SUPPLIED DATA START

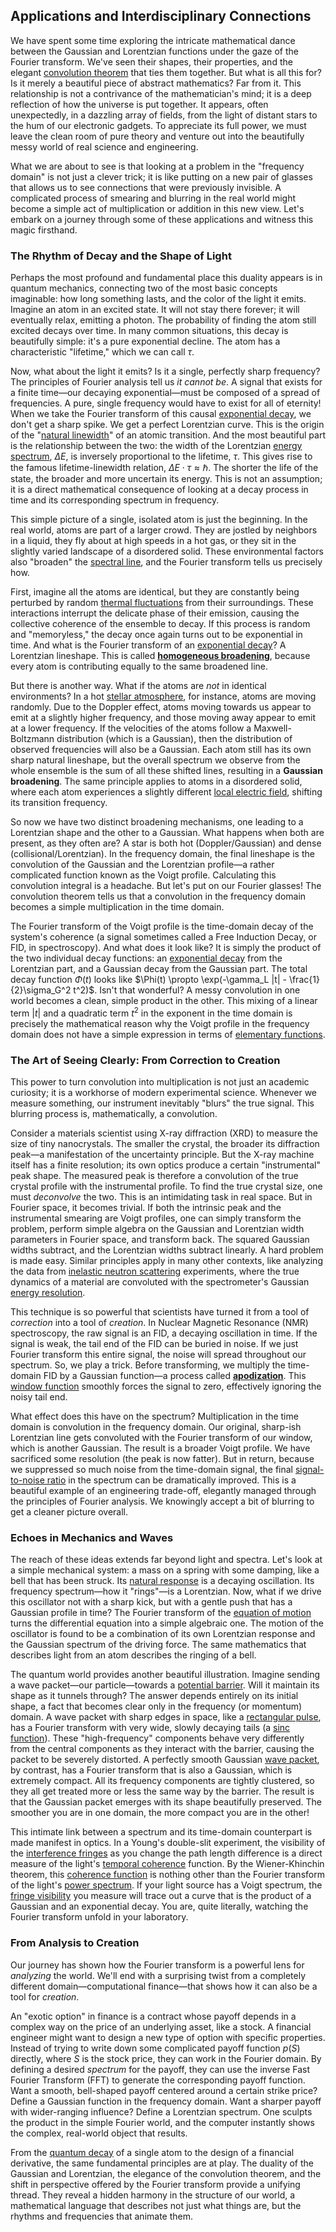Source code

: ## Applications and Interdisciplinary Connections

We have spent some time exploring the intricate mathematical dance between the Gaussian and Lorentzian functions under the gaze of the Fourier transform. We've seen their shapes, their properties, and the elegant [convolution theorem](@article_id:143001) that ties them together. But what is all this for? Is it merely a beautiful piece of abstract mathematics? Far from it. This relationship is not a contrivance of the mathematician's mind; it is a deep reflection of how the universe is put together. It appears, often unexpectedly, in a dazzling array of fields, from the light of distant stars to the hum of our electronic gadgets. To appreciate its full power, we must leave the clean room of pure theory and venture out into the beautifully messy world of real science and engineering.

What we are about to see is that looking at a problem in the "frequency domain" is not just a clever trick; it is like putting on a new pair of glasses that allows us to see connections that were previously invisible. A complicated process of smearing and blurring in the real world might become a simple act of multiplication or addition in this new view. Let's embark on a journey through some of these applications and witness this magic firsthand.

### The Rhythm of Decay and the Shape of Light

Perhaps the most profound and fundamental place this duality appears is in quantum mechanics, connecting two of the most basic concepts imaginable: how long something lasts, and the color of the light it emits. Imagine an atom in an excited state. It will not stay there forever; it will eventually relax, emitting a photon. The probability of finding the atom still excited decays over time. In many common situations, this decay is beautifully simple: it's a pure exponential decline. The atom has a characteristic "lifetime," which we can call $\tau$.

Now, what about the light it emits? Is it a single, perfectly sharp frequency? The principles of Fourier analysis tell us *it cannot be*. A signal that exists for a finite time—our decaying exponential—must be composed of a spread of frequencies. A pure, single frequency would have to exist for all of eternity! When we take the Fourier transform of this causal [exponential decay](@article_id:136268), we don't get a sharp spike. We get a perfect Lorentzian curve. This is the origin of the "[natural linewidth](@article_id:158971)" of an atomic transition. And the most beautiful part is the relationship between the two: the width of the Lorentzian [energy spectrum](@article_id:181286), $\Delta E$, is inversely proportional to the lifetime, $\tau$. This gives rise to the famous lifetime-linewidth relation, $\Delta E \cdot \tau \approx \hbar$. The shorter the life of the state, the broader and more uncertain its energy. This is not an assumption; it is a direct mathematical consequence of looking at a decay process in time and its corresponding spectrum in frequency.

This simple picture of a single, isolated atom is just the beginning. In the real world, atoms are part of a larger crowd. They are jostled by neighbors in a liquid, they fly about at high speeds in a hot gas, or they sit in the slightly varied landscape of a disordered solid. These environmental factors also "broaden" the [spectral line](@article_id:192914), and the Fourier transform tells us precisely how.

First, imagine all the atoms are identical, but they are constantly being perturbed by random [thermal fluctuations](@article_id:143148) from their surroundings. These interactions interrupt the delicate phase of their emission, causing the collective coherence of the ensemble to decay. If this process is random and "memoryless," the decay once again turns out to be exponential in time. And what is the Fourier transform of an [exponential decay](@article_id:136268)? A Lorentzian lineshape. This is called **[homogeneous broadening](@article_id:163720)**, because every atom is contributing equally to the same broadened line.

But there is another way. What if the atoms are *not* in identical environments? In a hot [stellar atmosphere](@article_id:157600), for instance, atoms are moving randomly. Due to the Doppler effect, atoms moving towards us appear to emit at a slightly higher frequency, and those moving away appear to emit at a lower frequency. If the velocities of the atoms follow a Maxwell-Boltzmann distribution (which is a Gaussian), then the distribution of observed frequencies will also be a Gaussian. Each atom still has its own sharp natural lineshape, but the overall spectrum we observe from the whole ensemble is the sum of all these shifted lines, resulting in a **Gaussian broadening**. The same principle applies to atoms in a disordered solid, where each atom experiences a slightly different [local electric field](@article_id:193810), shifting its transition frequency.

So now we have two distinct broadening mechanisms, one leading to a Lorentzian shape and the other to a Gaussian. What happens when both are present, as they often are? A star is both hot (Doppler/Gaussian) and dense (collisional/Lorentzian). In the frequency domain, the final lineshape is the convolution of the Gaussian and the Lorentzian profile—a rather complicated function known as the Voigt profile. Calculating this convolution integral is a headache. But let's put on our Fourier glasses! The convolution theorem tells us that a convolution in the frequency domain becomes a simple multiplication in the time domain.

The Fourier transform of the Voigt profile is the time-domain decay of the system's coherence (a signal sometimes called a Free Induction Decay, or FID, in spectroscopy). And what does it look like? It is simply the product of the two individual decay functions: an [exponential decay](@article_id:136268) from the Lorentzian part, and a Gaussian decay from the Gaussian part. The total decay function $\Phi(t)$ looks like $\Phi(t) \propto \exp(-\gamma_L |t| - \frac{1}{2}\sigma_G^2 t^2)$. Isn't that wonderful? A messy convolution in one world becomes a clean, simple product in the other. This mixing of a linear term $|t|$ and a quadratic term $t^2$ in the exponent in the time domain is precisely the mathematical reason why the Voigt profile in the frequency domain does not have a simple expression in terms of [elementary functions](@article_id:181036).

### The Art of Seeing Clearly: From Correction to Creation

This power to turn convolution into multiplication is not just an academic curiosity; it is a workhorse of modern experimental science. Whenever we measure something, our instrument inevitably "blurs" the true signal. This blurring process is, mathematically, a convolution.

Consider a materials scientist using X-ray diffraction (XRD) to measure the size of tiny nanocrystals. The smaller the crystal, the broader its diffraction peak—a manifestation of the uncertainty principle. But the X-ray machine itself has a finite resolution; its own optics produce a certain "instrumental" peak shape. The measured peak is therefore a convolution of the true crystal profile with the instrumental profile. To find the true crystal size, one must *deconvolve* the two. This is an intimidating task in real space. But in Fourier space, it becomes trivial. If both the intrinsic peak and the instrumental smearing are Voigt profiles, one can simply transform the problem, perform simple algebra on the Gaussian and Lorentzian width parameters in Fourier space, and transform back. The squared Gaussian widths subtract, and the Lorentzian widths subtract linearly. A hard problem is made easy. Similar principles apply in many other contexts, like analyzing the data from [inelastic neutron scattering](@article_id:140197) experiments, where the true dynamics of a material are convoluted with the spectrometer's Gaussian [energy resolution](@article_id:179836).

This technique is so powerful that scientists have turned it from a tool of *correction* into a tool of *creation*. In Nuclear Magnetic Resonance (NMR) spectroscopy, the raw signal is an FID, a decaying oscillation in time. If the signal is weak, the tail end of the FID can be buried in noise. If we just Fourier transform this entire signal, the noise will spread throughout our spectrum. So, we play a trick. Before transforming, we multiply the time-domain FID by a Gaussian function—a process called **[apodization](@article_id:147304)**. This [window function](@article_id:158208) smoothly forces the signal to zero, effectively ignoring the noisy tail end.

What effect does this have on the spectrum? Multiplication in the time domain is convolution in the frequency domain. Our original, sharp-ish Lorentzian line gets convoluted with the Fourier transform of our window, which is another Gaussian. The result is a broader Voigt profile. We have sacrificed some resolution (the peak is now fatter). But in return, because we suppressed so much noise from the time-domain signal, the final [signal-to-noise ratio](@article_id:270702) in the spectrum can be dramatically improved. This is a beautiful example of an engineering trade-off, elegantly managed through the principles of Fourier analysis. We knowingly accept a bit of blurring to get a cleaner picture overall.

### Echoes in Mechanics and Waves

The reach of these ideas extends far beyond light and spectra. Let's look at a simple mechanical system: a mass on a spring with some damping, like a bell that has been struck. Its [natural response](@article_id:262307) is a decaying oscillation. Its frequency spectrum—how it "rings"—is a Lorentzian. Now, what if we drive this oscillator not with a sharp kick, but with a gentle push that has a Gaussian profile in time? The Fourier transform of the [equation of motion](@article_id:263792) turns the differential equation into a simple algebraic one. The motion of the oscillator is found to be a combination of its own Lorentzian response and the Gaussian spectrum of the driving force. The same mathematics that describes light from an atom describes the ringing of a bell.

The quantum world provides another beautiful illustration. Imagine sending a wave packet—our particle—towards a [potential barrier](@article_id:147101). Will it maintain its shape as it tunnels through? The answer depends entirely on its initial shape, a fact that becomes clear only in the frequency (or momentum) domain. A wave packet with sharp edges in space, like a [rectangular pulse](@article_id:273255), has a Fourier transform with very wide, slowly decaying tails (a [sinc function](@article_id:274252)). These "high-frequency" components behave very differently from the central components as they interact with the barrier, causing the packet to be severely distorted. A perfectly smooth Gaussian [wave packet](@article_id:143942), by contrast, has a Fourier transform that is also a Gaussian, which is extremely compact. All its frequency components are tightly clustered, so they all get treated more or less the same way by the barrier. The result is that the Gaussian packet emerges with its shape beautifully preserved. The smoother you are in one domain, the more compact you are in the other!

This intimate link between a spectrum and its time-domain counterpart is made manifest in optics. In a Young's double-slit experiment, the visibility of the [interference fringes](@article_id:176225) as you change the path length difference is a direct measure of the light's [temporal coherence](@article_id:176607) function. By the Wiener-Khinchin theorem, this [coherence function](@article_id:181027) is nothing other than the Fourier transform of the light's [power spectrum](@article_id:159502). If your light source has a Voigt spectrum, the [fringe visibility](@article_id:174624) you measure will trace out a curve that is the product of a Gaussian and an exponential decay. You are, quite literally, watching the Fourier transform unfold in your laboratory.

### From Analysis to Creation

Our journey has shown how the Fourier transform is a powerful lens for *analyzing* the world. We'll end with a surprising twist from a completely different domain—computational finance—that shows how it can also be a tool for *creation*.

An "exotic option" in finance is a contract whose payoff depends in a complex way on the price of an underlying asset, like a stock. A financial engineer might want to design a new type of option with specific properties. Instead of trying to write down some complicated payoff function $p(S)$ directly, where $S$ is the stock price, they can work in the Fourier domain. By defining a desired *spectrum* for the payoff, they can use the inverse Fast Fourier Transform (FFT) to generate the corresponding payoff function. Want a smooth, bell-shaped payoff centered around a certain strike price? Define a Gaussian function in the frequency domain. Want a sharper payoff with wider-ranging influence? Define a Lorentzian spectrum. One sculpts the product in the simple Fourier world, and the computer instantly shows the complex, real-world object that results.

From the [quantum decay](@article_id:195799) of a single atom to the design of a financial derivative, the same fundamental principles are at play. The duality of the Gaussian and Lorentzian, the elegance of the convolution theorem, and the shift in perspective offered by the Fourier transform provide a unifying thread. They reveal a hidden harmony in the structure of our world, a mathematical language that describes not just what things are, but the rhythms and frequencies that animate them.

SUPPLIED DATA END

=== TASK DESCRIPTION ===
Of all the entries above, retype exactly the lines from the line with "### Echoes in Mechanics and Waves" to the line with "The reach of", both included, and no others.

=== EXERCISE ANSWER ===
### Echoes in Mechanics and Waves

The reach of these ideas extends far beyond light and spectra. Let's look at a simple mechanical system: a mass on a spring with some damping, like a bell that has been struck. Its [natural response](@article_id:262307) is a decaying oscillation. Its frequency spectrum—how it "rings"—is a Lorentzian. Now, what if we drive this oscillator not with a sharp kick, but with a gentle push that has a Gaussian profile in time? The Fourier transform of the [equation of motion](@article_id:263792) turns the differential equation into a simple algebraic one. The motion of the oscillator is found to be a combination of its own Lorentzian response and the Gaussian spectrum of the driving force. The same mathematics that describes light from an atom describes the ringing of a bell.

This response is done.